Владимир Узланер. Предрождественское.

Владимир Узланер

(Торонто)



Предрождественское

Мне машет мама крыльями-руками,
А я... меня ещё в помине нет.
Всё впереди у девушки, у Гали,
Во мне же нет ещё ни грамм, ни лет.

На этой фотографии давнишней
Я, может, где-то в воздухе витал
Средь запаха такой душистой вишни,
Наливки перебора и гитар.

Уже в её мозгу летало нечто,
Раскрывшей руки как бы невзначай,
Одновременно с той весной расцветшей,
И рядом с тем, кто чувственно молчал.

И книгу судеб, на мою удачу,
Раскрыл он и с сомнением прочёл
Такую знаменательную дату,
Когда на жизнь я был им обречён.

Я всё смотрю на царственную фею,
Взлетающую, словно светляки.
Я начал жизнь свою по мановению
Кокетливо качнувшейся руки.

Промчалось лето, примелькались ливни,
Уж поздно говорить и ‘да’, и ‘нет’.
Когда зимой в январский вечер дивный
Продрался с рёвом я на этот свет.

                                                                 
16 ноября 2014 г.


Бумажный ангел

Я таскаю с собою повсюду бумажного ангела,
Лишь вчера он из осени - словно с картины слетел.
Обожает Шопена, воинственным брезгует Вагнером.
Как живётся, бумажному, в нашей никчемной среде?

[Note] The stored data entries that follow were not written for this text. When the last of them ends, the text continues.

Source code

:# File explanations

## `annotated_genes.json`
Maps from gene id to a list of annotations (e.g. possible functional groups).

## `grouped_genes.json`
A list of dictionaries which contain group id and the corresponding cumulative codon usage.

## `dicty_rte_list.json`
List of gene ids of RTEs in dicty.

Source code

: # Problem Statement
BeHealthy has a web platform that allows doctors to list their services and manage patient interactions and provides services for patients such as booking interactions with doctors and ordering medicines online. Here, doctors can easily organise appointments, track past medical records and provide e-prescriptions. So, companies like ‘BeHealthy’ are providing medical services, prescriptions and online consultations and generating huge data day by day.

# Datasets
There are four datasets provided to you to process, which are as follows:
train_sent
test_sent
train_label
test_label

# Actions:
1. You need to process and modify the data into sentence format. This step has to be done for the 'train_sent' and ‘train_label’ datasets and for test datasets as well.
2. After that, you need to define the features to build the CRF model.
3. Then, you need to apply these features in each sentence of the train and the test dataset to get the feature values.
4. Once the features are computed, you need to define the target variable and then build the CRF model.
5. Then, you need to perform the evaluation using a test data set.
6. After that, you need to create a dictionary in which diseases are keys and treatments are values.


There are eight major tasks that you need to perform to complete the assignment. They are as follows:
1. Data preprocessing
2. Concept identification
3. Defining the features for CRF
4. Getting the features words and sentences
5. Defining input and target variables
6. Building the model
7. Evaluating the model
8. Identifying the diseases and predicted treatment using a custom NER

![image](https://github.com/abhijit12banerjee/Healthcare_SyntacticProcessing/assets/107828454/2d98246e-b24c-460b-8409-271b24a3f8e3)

Я беседую с ним о его несуразных пророчествах,
Над его обещаньями добрыми долго смеюсь.
Неужели мастак поболтать, как и всякие-прочие?
Разгадал говорливо-отшельничью душу мою?

Поутру разбудил ты меня шелестящей мелодией,
За окошком посеял, так рано, ноябрьский снег.
Из него вырастает зима, что походкой молоденькой
Осторожно ступив, переходит на стайерский бег.


Как задует из щели – ты машешь отчаянно крыльями.
Бесполезно! Хозяин твой знает, пытался давно.
Это серые будни с потерями будто накрыли нас,
Мы застряли с тобою меж этих высоких домов.


...
За окном каждый домик скрипел                                            
– словно пел ( вы не слышали? ),
И попыхивал в небо из труб камельковым дымком.
Белый снег воскурился над красными острыми крышами,
Ну, а нам не взлететь, да и вспомнить, дружище, о ком?

Овладел я английским, по-ангельски мне научиться бы,
А твои письмена иллюзорно-узорны в ночи,
Белым пишешь стихом по окну, как по ткани по ситцевой.
Не молчи, умоляю, Бумажный, хоть ты не молчи!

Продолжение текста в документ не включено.